What the exercise asks
Take from the material every line that contains the word "should".

Source records
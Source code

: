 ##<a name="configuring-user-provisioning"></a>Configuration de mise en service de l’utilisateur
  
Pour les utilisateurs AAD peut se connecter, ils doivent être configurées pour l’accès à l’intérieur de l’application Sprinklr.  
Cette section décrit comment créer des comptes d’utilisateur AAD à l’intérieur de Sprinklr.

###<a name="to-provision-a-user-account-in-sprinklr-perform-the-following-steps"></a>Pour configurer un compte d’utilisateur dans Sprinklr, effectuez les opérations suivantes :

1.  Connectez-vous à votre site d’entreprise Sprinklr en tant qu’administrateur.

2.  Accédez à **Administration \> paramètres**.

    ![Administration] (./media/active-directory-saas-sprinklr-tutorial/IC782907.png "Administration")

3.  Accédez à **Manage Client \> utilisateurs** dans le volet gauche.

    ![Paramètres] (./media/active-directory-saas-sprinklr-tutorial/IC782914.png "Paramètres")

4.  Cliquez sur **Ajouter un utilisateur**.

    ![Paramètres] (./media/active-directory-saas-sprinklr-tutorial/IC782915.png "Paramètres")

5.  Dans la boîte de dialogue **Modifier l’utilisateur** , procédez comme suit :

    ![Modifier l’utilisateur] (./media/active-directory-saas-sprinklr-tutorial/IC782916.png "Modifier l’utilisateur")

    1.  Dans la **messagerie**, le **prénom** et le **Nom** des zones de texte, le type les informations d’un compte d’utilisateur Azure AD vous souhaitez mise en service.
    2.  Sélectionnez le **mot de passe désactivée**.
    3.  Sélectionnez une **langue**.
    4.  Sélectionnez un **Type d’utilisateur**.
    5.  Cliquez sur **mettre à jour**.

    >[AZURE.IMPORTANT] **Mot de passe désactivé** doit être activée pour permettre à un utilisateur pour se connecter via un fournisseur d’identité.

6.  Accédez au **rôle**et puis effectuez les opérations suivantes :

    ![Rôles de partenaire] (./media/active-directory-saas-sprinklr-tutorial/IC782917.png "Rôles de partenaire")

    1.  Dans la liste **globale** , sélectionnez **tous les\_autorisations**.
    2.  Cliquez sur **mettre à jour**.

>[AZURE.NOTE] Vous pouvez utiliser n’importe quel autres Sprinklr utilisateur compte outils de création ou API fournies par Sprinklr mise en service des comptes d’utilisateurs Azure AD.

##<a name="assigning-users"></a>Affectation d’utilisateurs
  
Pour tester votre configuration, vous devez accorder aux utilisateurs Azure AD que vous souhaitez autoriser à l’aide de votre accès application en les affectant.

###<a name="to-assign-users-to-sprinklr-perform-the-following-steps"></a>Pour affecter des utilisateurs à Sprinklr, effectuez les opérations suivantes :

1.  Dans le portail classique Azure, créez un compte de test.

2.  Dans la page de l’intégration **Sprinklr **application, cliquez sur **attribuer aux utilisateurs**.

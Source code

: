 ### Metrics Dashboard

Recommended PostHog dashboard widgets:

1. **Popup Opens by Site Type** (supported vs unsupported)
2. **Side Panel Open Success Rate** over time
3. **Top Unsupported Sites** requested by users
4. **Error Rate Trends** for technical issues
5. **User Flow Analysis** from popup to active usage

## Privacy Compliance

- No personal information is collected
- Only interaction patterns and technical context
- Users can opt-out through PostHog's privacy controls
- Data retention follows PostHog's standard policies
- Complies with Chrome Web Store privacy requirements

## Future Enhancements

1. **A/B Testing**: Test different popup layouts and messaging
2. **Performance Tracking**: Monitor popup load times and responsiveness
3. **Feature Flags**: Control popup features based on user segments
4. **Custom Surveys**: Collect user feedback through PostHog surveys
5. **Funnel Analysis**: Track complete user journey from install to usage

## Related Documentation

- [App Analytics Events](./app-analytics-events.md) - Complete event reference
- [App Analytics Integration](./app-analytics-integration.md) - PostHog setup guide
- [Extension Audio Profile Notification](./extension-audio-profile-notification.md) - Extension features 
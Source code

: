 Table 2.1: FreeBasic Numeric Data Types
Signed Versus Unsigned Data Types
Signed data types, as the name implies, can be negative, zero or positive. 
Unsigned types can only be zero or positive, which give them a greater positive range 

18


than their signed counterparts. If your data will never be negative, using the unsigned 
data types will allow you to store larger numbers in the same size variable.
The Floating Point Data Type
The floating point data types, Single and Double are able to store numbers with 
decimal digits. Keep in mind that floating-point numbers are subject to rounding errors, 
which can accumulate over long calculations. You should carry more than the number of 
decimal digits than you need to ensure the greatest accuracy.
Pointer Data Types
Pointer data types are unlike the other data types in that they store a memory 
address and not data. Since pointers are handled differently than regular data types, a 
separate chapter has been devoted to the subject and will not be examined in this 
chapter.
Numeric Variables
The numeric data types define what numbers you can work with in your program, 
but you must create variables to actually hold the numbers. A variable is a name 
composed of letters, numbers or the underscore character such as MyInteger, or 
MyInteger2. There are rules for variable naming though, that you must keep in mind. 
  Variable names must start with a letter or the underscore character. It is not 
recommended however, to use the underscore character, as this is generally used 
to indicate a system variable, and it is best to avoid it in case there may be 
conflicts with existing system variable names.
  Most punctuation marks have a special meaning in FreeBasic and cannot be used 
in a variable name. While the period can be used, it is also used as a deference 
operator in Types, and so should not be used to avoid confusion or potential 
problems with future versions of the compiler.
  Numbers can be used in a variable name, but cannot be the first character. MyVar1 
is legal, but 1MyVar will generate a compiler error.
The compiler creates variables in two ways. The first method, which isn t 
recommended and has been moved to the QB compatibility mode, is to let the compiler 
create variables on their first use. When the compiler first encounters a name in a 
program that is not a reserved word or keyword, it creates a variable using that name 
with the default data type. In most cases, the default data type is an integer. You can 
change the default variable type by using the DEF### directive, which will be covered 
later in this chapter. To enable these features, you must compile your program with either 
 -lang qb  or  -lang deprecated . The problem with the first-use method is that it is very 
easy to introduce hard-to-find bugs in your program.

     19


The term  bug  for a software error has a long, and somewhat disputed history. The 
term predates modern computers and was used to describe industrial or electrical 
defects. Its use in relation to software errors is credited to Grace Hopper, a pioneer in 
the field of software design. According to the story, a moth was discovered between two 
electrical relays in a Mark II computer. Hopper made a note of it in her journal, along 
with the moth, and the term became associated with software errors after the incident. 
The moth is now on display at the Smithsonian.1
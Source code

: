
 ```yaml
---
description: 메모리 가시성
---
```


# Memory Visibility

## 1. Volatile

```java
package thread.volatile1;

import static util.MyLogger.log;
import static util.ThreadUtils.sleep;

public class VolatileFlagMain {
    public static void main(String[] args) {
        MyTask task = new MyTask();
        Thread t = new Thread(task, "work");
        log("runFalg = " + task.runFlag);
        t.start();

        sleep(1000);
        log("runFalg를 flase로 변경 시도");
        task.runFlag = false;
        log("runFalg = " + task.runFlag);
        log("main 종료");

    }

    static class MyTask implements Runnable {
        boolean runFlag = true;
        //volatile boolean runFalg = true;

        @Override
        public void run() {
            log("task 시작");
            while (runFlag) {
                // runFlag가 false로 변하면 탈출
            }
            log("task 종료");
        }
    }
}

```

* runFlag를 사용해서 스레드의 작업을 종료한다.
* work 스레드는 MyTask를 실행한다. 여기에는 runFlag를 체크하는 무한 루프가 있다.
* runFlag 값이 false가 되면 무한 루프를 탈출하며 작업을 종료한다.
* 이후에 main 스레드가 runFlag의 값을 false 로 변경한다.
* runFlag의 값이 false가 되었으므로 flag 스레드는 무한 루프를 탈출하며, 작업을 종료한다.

Task output
which can accumulate over long calculations. You should carry more than the number of 
operator in Types, and so should not be used to avoid confusion or potential 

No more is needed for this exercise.